What to Do When Music Creeps Into Your Prayer

Keven Smith · May 18, 2020

SPEND a great deal of time thinking about why we church musicians do what we do. Some of the Whys are obvious. There’s the fact that God deserves to be glorified. There’s the fact that those of us to whom He has given considerable musical talent have the obligation to give that talent back to Him. There are the social benefits we derive from the friendships we make in choirs. There are even physical benefits; it is well documented that choral singing exercises the mind and body.

We’re all aware that there are many spiritual benefits, too. But these benefits don’t end after we sing the recessional hymn. They can pervade our spiritual life—to the point where sacred music pops into our head while we’re trying to pray. Next time this happens to you, I invite you to enjoy it.

Sometimes Motets Show Up Unannounced

Here’s just one example of what I’m talking about: one Saturday in March, I was praying the 9:00 AM Mass at my parish, following along in my missal. I immediately recognized the Offertory verse:

Give light to my eyes that I may not sleep in death lest my enemy say, I have overcome him. (Ps 12: 4-5)

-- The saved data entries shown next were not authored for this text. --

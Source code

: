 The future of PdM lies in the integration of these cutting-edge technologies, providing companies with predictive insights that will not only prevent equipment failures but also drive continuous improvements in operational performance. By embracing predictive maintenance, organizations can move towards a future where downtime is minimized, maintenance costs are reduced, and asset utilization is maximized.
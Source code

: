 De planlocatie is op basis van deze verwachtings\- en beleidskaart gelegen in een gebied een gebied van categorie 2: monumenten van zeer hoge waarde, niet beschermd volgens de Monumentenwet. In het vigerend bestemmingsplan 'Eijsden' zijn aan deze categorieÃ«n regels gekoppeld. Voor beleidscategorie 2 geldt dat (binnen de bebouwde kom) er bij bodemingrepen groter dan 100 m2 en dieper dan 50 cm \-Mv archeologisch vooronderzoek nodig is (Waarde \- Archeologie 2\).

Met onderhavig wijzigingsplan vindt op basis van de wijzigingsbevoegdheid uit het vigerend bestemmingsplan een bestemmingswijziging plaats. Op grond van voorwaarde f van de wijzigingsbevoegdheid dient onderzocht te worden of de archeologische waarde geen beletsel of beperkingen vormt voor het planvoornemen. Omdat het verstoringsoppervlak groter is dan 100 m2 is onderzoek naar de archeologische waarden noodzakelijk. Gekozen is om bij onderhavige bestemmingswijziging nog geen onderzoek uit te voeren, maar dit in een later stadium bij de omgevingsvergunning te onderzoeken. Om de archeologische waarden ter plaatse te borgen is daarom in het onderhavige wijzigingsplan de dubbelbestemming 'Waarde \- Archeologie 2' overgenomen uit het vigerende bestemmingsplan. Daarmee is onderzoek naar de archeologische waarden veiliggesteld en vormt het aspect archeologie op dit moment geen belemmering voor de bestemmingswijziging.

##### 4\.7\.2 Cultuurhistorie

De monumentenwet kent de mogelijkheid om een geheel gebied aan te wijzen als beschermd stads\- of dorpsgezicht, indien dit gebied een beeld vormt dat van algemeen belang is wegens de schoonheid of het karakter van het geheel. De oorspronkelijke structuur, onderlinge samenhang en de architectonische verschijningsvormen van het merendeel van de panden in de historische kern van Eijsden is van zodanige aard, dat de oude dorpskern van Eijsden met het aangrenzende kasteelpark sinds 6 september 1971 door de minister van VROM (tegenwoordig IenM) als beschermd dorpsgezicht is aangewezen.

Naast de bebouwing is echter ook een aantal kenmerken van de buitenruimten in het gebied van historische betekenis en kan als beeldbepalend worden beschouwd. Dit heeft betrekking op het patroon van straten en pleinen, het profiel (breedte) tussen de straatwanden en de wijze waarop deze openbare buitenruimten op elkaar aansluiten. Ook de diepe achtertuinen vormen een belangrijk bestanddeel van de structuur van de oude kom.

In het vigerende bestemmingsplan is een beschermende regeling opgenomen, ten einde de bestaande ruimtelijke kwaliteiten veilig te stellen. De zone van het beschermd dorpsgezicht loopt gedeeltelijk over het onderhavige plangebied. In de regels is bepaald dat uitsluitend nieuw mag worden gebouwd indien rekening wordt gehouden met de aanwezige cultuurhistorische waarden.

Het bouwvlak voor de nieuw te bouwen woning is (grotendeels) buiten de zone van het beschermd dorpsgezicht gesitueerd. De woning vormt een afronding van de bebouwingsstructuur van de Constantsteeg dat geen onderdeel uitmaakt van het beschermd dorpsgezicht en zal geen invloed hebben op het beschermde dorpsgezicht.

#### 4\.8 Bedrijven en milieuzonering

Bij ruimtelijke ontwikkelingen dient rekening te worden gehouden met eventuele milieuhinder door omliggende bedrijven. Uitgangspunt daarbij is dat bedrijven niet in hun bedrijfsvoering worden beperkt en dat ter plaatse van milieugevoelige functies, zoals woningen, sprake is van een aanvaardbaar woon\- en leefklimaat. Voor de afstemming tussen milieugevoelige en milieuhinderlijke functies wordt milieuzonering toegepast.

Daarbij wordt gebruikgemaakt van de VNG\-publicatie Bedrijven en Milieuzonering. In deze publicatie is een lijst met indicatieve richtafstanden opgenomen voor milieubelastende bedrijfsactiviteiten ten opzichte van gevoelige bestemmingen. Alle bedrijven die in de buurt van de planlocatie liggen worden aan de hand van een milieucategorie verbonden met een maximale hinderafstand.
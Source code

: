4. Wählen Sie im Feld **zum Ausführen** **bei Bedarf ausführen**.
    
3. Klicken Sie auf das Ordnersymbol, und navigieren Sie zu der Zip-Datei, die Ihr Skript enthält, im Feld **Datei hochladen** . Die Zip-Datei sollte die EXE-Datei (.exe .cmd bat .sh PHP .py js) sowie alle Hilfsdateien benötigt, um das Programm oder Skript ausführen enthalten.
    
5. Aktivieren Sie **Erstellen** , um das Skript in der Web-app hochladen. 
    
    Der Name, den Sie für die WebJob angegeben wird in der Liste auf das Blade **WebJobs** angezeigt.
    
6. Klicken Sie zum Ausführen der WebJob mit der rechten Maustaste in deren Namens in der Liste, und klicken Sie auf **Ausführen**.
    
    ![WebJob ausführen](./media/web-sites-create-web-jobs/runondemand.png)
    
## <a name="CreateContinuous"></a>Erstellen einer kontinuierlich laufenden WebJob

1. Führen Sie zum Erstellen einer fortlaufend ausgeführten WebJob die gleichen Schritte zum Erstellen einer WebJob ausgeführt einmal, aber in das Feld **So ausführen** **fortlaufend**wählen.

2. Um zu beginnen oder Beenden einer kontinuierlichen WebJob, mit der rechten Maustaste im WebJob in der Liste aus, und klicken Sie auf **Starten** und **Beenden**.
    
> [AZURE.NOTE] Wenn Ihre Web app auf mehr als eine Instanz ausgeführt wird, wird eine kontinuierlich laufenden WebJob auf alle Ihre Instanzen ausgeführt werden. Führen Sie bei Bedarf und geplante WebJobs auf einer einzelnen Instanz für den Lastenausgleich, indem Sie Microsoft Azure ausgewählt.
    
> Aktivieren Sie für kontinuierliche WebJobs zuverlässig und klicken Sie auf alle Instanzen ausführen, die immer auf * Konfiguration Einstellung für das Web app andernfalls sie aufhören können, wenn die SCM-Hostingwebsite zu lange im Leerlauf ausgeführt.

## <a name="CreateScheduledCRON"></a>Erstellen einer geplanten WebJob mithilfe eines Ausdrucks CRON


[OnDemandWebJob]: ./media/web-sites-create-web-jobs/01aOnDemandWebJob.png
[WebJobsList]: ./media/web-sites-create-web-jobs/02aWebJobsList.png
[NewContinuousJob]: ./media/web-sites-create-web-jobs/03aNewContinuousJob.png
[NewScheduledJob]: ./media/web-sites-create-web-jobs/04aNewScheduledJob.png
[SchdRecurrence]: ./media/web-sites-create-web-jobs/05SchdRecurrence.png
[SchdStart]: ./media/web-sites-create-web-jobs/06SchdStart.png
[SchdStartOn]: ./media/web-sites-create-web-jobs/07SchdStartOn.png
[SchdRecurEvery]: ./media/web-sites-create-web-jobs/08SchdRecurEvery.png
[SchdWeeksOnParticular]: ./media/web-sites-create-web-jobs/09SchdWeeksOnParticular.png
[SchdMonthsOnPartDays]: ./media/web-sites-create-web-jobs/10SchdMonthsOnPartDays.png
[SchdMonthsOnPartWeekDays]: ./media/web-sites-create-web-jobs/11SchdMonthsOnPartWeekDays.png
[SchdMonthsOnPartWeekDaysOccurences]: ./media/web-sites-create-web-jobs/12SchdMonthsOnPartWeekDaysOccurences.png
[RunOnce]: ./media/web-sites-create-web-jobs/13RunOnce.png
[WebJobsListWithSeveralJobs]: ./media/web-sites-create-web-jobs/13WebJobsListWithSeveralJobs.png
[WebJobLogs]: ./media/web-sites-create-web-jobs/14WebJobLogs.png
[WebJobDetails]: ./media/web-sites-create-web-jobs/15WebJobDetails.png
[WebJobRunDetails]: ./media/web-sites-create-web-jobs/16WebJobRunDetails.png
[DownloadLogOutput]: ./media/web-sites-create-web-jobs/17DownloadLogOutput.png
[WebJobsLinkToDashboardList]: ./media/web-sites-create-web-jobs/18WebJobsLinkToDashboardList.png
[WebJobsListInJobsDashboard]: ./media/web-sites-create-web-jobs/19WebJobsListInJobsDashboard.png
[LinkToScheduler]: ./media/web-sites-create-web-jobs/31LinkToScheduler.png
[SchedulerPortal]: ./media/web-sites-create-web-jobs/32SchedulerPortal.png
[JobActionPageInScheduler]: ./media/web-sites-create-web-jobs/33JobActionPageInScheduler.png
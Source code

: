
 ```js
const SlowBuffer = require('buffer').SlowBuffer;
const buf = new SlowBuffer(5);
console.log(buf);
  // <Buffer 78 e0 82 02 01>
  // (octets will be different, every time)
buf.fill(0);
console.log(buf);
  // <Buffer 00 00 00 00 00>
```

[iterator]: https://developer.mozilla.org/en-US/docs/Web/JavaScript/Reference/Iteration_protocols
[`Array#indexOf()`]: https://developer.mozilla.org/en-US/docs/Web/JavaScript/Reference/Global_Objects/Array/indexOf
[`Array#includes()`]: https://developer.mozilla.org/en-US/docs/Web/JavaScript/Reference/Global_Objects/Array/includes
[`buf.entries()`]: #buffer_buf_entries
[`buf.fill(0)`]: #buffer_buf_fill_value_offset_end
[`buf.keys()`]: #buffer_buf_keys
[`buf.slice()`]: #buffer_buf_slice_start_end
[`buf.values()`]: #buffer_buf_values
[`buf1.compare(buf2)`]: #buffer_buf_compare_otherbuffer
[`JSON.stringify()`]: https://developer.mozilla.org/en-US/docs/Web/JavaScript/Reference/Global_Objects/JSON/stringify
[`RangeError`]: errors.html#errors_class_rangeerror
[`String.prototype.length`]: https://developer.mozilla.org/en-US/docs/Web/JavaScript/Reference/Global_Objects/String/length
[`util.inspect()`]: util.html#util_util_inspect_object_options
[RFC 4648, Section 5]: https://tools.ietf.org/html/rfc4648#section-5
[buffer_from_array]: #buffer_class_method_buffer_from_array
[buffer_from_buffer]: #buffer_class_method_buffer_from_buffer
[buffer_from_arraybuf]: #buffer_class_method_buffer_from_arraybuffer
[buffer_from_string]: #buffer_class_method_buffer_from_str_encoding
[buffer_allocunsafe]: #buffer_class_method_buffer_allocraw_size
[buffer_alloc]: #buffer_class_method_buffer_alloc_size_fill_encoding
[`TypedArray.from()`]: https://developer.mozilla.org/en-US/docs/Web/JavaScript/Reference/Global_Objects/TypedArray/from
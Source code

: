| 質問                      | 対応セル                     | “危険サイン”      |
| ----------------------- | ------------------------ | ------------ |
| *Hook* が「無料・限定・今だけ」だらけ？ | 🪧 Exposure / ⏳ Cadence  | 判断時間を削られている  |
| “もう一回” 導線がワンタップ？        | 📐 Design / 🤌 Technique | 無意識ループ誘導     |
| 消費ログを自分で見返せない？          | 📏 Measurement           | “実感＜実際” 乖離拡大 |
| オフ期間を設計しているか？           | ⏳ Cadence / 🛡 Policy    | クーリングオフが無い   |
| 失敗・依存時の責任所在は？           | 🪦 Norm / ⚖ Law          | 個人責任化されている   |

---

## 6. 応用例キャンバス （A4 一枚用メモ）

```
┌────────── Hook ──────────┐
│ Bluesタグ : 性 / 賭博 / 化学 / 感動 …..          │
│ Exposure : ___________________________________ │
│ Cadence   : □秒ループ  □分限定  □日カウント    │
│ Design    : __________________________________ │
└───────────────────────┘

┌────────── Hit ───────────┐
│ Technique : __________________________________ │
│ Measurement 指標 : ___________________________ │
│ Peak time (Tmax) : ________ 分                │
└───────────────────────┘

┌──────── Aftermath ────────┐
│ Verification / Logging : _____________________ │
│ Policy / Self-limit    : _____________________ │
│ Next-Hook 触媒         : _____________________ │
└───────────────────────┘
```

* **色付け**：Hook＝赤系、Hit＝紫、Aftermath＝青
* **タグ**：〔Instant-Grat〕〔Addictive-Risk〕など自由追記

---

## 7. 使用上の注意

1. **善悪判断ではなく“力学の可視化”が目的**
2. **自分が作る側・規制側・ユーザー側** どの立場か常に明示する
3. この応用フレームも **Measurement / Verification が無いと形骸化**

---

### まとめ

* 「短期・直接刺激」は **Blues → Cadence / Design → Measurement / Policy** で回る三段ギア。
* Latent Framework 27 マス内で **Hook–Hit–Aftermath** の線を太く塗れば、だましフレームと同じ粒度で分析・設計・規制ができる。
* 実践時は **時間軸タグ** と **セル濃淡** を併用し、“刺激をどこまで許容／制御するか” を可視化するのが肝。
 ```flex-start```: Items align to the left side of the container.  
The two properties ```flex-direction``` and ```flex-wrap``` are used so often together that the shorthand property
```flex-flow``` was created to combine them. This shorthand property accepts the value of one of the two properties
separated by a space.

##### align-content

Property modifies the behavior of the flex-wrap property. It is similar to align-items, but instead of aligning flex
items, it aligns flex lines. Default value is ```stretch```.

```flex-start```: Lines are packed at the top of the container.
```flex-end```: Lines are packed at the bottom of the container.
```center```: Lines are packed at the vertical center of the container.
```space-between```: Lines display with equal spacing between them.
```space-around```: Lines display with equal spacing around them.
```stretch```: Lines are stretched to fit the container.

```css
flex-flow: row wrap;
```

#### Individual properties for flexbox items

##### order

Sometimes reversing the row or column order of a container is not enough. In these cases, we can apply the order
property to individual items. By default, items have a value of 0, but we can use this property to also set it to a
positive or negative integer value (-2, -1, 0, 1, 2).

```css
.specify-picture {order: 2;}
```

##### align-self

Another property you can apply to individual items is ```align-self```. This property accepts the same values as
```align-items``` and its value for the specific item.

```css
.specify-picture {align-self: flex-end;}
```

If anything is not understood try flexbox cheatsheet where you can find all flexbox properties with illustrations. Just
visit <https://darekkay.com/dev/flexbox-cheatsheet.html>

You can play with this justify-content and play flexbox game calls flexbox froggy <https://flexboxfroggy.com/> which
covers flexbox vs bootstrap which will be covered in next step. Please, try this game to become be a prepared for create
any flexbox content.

The mere sight of this verse plunged me into a favorite motet that uses this text: O Bone Jesu by Loyset Compere. This piece is pure, sweet, and simple. If you can spare three minutes, I think you’ll really enjoy it:

 

(I love this piece so much that, at the kind invitation of Jeff Ostrowski, I recently discussed it in an online conversation with several of my colleagues here at Corpus Christi Watershed.)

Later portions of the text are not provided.